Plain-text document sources
::::::::

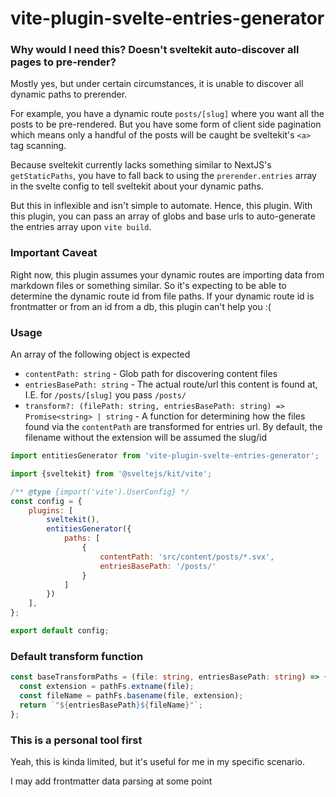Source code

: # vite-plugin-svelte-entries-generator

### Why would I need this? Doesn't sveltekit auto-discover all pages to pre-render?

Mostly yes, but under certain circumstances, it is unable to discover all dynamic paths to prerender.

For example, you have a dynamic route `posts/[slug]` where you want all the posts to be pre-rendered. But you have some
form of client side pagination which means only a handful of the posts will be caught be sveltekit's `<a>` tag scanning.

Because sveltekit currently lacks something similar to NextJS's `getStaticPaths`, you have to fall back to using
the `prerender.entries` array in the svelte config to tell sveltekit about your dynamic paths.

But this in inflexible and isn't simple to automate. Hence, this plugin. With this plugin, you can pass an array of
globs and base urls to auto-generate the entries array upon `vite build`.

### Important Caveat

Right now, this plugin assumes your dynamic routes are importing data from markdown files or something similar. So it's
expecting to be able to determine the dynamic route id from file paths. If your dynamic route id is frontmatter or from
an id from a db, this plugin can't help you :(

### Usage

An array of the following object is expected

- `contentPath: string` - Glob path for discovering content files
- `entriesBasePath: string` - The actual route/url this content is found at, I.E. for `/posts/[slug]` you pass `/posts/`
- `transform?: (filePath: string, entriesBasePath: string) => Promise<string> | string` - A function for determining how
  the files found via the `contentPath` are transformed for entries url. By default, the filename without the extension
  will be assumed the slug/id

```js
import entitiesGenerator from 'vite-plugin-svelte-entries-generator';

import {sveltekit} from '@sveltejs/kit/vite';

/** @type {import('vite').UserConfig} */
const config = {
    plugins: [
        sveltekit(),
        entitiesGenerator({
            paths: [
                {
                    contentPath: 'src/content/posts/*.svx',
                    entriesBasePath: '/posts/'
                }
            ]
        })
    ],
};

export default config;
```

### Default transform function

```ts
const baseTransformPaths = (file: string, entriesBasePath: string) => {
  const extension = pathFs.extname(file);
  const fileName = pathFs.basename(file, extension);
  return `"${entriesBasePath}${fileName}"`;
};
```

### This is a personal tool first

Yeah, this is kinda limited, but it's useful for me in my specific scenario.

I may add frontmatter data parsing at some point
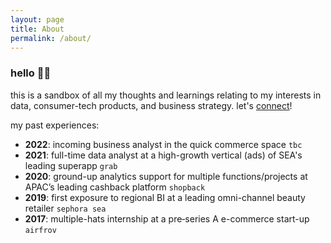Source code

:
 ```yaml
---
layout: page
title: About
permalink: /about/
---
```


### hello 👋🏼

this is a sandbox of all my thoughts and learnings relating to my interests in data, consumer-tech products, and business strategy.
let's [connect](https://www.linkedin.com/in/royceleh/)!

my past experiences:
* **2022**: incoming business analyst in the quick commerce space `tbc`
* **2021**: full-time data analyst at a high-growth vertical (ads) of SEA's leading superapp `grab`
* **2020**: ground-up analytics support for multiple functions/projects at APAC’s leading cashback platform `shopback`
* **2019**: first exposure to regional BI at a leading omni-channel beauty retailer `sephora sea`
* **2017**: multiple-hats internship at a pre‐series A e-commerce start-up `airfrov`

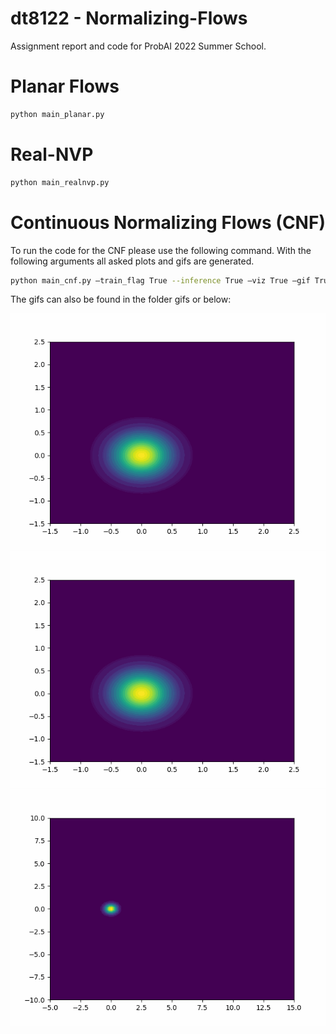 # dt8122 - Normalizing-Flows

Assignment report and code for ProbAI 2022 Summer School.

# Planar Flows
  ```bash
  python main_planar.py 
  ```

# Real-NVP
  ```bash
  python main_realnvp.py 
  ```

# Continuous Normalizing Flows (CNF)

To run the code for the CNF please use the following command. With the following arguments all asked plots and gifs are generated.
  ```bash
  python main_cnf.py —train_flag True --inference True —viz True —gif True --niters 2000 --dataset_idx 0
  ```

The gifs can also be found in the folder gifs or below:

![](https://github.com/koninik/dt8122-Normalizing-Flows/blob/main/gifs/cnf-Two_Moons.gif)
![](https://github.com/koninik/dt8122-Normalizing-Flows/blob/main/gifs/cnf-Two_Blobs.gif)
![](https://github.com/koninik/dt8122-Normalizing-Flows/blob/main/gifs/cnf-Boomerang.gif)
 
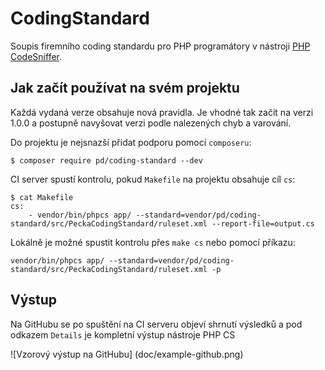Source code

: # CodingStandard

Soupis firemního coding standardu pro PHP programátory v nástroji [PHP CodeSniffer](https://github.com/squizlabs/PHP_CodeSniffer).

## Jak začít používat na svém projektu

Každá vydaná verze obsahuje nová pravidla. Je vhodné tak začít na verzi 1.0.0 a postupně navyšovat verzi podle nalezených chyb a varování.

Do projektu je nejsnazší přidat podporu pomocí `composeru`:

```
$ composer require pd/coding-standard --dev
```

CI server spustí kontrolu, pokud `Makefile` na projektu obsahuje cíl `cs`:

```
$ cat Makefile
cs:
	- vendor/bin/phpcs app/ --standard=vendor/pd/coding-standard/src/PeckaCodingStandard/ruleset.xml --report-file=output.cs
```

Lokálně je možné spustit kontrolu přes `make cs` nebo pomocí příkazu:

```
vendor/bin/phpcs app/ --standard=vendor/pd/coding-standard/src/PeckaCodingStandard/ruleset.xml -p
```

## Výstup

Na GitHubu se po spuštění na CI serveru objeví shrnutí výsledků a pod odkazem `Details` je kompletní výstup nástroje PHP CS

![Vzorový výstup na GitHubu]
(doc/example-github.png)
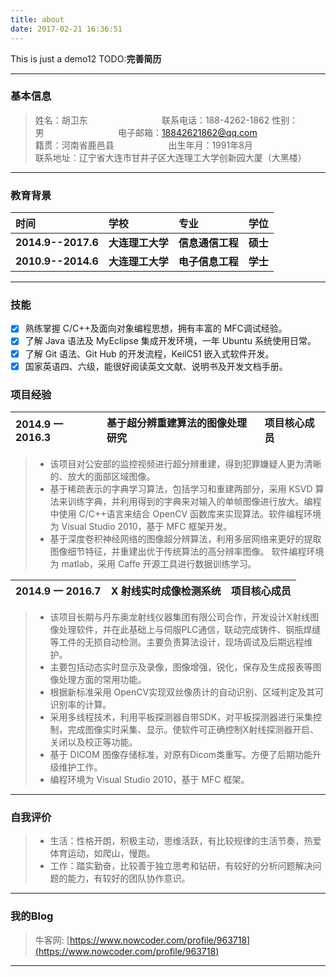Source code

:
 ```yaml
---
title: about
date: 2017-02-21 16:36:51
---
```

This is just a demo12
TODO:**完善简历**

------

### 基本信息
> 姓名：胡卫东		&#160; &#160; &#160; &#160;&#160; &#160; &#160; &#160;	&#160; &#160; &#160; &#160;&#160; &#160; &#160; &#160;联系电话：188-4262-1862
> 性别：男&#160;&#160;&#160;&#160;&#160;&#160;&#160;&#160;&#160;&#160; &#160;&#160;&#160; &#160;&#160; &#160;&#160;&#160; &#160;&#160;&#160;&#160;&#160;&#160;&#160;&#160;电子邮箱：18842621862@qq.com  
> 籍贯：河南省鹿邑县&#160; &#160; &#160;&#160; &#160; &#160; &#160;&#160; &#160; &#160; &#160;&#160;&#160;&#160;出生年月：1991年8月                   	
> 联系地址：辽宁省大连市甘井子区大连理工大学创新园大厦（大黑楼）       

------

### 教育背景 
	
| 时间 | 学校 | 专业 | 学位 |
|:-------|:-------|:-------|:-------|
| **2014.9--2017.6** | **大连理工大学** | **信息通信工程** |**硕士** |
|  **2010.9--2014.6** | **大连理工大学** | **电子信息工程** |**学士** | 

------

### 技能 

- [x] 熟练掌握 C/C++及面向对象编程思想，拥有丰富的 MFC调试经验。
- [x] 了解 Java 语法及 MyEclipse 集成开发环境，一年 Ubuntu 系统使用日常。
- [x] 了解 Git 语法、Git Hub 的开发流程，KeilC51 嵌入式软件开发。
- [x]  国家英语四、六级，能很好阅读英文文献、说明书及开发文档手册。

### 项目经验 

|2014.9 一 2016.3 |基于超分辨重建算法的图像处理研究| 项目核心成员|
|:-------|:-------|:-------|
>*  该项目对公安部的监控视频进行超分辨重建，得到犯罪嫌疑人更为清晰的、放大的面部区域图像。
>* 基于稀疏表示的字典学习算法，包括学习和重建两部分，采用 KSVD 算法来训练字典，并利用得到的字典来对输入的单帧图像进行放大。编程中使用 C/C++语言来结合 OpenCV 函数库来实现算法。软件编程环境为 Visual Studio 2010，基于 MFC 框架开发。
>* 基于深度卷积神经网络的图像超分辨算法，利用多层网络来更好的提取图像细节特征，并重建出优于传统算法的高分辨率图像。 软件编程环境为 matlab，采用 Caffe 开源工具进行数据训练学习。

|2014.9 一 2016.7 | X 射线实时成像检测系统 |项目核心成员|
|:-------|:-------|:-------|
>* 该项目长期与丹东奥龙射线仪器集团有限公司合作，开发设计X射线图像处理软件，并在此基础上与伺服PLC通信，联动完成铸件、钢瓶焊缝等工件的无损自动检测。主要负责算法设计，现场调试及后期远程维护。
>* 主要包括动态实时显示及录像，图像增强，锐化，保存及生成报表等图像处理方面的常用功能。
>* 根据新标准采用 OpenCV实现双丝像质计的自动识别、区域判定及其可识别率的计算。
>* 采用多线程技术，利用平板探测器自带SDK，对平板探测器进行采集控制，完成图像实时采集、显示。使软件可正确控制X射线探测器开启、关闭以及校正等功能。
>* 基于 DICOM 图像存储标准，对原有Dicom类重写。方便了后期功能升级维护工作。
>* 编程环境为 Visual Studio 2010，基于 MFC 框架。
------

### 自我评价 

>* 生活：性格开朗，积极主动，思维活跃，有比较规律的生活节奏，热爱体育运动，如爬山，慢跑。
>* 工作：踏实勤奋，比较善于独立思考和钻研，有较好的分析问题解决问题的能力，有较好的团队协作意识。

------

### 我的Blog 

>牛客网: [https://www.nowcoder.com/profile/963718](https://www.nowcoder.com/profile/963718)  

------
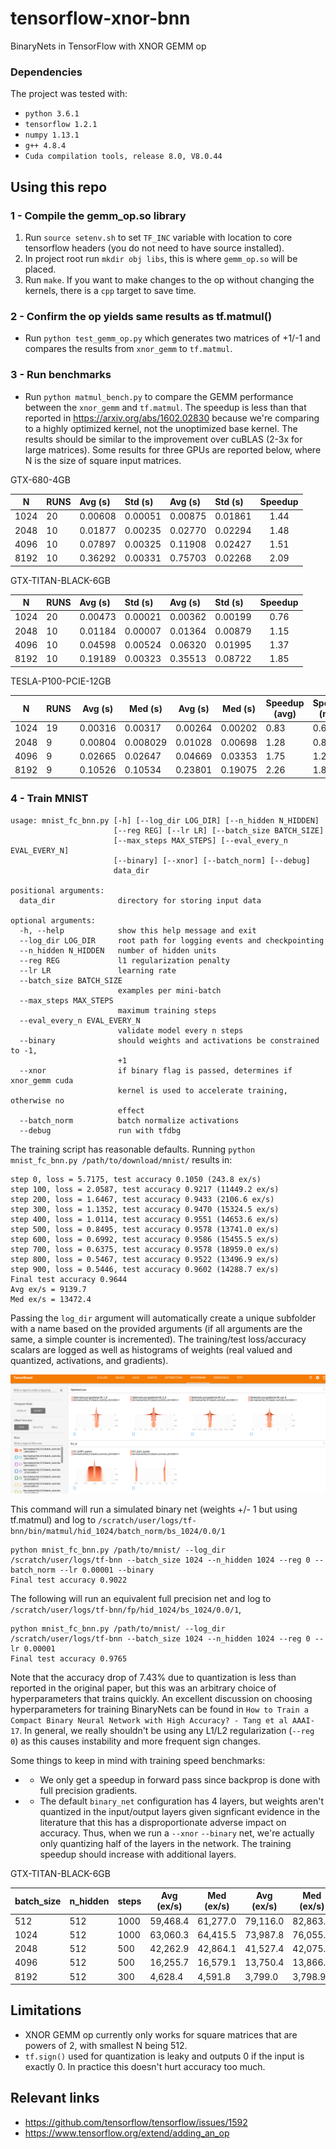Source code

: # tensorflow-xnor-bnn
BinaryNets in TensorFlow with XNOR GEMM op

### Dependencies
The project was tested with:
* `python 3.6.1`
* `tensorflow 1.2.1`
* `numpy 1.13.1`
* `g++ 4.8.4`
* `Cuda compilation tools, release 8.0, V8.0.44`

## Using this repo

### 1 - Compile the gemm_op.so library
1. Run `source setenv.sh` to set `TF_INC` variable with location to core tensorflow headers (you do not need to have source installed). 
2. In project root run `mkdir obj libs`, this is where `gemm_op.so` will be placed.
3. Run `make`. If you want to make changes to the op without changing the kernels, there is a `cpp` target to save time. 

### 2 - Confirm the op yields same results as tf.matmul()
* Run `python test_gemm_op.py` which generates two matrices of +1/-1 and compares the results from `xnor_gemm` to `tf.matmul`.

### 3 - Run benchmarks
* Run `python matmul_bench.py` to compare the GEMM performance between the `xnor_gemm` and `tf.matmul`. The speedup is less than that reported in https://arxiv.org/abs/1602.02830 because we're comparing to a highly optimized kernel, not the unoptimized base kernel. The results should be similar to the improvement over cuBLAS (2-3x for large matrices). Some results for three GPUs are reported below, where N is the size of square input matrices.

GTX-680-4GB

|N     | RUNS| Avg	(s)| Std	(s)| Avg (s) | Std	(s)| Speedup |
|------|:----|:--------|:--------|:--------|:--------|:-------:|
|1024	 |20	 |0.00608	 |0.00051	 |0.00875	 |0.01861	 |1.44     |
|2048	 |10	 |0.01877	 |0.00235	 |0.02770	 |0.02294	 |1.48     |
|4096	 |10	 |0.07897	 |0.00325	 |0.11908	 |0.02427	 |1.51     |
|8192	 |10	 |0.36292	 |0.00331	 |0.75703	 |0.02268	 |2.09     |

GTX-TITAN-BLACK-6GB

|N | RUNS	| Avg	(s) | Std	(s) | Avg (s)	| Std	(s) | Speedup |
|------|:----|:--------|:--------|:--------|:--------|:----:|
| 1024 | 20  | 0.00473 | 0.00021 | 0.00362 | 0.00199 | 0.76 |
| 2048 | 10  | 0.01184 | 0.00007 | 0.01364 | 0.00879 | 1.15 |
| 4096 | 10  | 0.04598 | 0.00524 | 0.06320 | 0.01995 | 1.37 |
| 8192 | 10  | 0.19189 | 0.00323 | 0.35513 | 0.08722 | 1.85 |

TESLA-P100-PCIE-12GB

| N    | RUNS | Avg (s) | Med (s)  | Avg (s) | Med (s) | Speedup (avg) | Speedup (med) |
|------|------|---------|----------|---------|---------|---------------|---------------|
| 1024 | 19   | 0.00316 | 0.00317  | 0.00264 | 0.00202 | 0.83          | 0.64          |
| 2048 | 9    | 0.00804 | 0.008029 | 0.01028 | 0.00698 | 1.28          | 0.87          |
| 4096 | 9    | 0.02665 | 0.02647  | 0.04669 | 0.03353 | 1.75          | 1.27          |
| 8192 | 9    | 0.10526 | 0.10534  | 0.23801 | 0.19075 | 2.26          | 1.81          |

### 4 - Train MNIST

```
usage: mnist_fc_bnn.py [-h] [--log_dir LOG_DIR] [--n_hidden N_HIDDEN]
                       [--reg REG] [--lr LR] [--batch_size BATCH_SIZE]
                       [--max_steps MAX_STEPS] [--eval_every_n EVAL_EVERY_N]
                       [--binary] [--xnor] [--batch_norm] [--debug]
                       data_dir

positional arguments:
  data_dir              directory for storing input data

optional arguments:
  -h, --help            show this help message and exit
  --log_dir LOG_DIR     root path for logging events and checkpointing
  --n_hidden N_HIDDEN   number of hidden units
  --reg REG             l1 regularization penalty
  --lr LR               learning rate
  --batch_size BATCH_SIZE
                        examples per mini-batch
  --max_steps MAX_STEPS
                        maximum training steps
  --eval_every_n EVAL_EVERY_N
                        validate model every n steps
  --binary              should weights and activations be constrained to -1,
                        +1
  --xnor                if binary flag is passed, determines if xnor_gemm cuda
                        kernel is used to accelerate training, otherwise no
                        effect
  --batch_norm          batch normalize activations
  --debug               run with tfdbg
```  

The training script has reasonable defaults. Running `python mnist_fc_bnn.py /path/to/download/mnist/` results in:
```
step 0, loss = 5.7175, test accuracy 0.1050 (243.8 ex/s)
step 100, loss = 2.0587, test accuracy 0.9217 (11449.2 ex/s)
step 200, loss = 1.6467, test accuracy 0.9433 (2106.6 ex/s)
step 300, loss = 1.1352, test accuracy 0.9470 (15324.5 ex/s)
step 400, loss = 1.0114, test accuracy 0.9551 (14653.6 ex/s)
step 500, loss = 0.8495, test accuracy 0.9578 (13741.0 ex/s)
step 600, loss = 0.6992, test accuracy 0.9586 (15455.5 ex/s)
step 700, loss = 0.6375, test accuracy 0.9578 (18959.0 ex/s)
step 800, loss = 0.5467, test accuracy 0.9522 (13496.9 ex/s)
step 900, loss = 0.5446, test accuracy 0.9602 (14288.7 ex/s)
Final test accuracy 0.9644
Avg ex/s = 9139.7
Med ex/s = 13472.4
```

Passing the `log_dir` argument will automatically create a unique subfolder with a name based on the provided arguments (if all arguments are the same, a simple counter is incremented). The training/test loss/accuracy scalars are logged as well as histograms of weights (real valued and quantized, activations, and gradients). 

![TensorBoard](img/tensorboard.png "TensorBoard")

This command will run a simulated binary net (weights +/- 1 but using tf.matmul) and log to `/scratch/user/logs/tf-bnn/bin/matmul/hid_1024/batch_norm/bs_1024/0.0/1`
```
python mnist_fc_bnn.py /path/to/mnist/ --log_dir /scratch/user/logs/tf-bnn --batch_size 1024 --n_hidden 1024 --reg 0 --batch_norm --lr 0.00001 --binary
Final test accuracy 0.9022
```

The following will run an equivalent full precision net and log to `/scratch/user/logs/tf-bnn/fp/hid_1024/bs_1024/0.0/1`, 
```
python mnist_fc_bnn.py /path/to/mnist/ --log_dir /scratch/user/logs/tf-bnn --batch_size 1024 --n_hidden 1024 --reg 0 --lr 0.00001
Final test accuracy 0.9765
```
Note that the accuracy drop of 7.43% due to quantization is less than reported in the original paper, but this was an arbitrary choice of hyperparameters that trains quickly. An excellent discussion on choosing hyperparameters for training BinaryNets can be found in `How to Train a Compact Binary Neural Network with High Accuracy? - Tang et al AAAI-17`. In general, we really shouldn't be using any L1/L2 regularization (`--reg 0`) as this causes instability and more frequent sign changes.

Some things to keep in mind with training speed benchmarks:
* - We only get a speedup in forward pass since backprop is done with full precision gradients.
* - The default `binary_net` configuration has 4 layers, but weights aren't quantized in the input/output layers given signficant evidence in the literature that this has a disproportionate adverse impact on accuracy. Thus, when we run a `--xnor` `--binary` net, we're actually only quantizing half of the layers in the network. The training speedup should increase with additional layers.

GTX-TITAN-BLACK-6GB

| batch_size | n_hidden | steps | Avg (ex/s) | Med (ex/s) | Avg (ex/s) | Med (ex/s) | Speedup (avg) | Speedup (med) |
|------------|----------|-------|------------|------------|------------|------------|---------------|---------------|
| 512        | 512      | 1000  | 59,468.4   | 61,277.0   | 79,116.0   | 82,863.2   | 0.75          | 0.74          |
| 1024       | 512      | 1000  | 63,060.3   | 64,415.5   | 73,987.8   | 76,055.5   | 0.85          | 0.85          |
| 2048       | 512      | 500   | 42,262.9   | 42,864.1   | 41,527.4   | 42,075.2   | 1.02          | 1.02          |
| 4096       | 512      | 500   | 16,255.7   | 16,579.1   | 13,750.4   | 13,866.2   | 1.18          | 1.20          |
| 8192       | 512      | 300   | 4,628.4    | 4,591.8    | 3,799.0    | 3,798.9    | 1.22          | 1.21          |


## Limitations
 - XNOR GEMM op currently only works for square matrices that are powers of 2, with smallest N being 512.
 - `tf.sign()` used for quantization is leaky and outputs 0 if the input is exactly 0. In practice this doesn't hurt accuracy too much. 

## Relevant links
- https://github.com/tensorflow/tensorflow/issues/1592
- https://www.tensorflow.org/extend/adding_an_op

::::::::

Assignment
Check each line above for the string "need" and report how many lines have it, giving only the number.

Answer for this exercise
2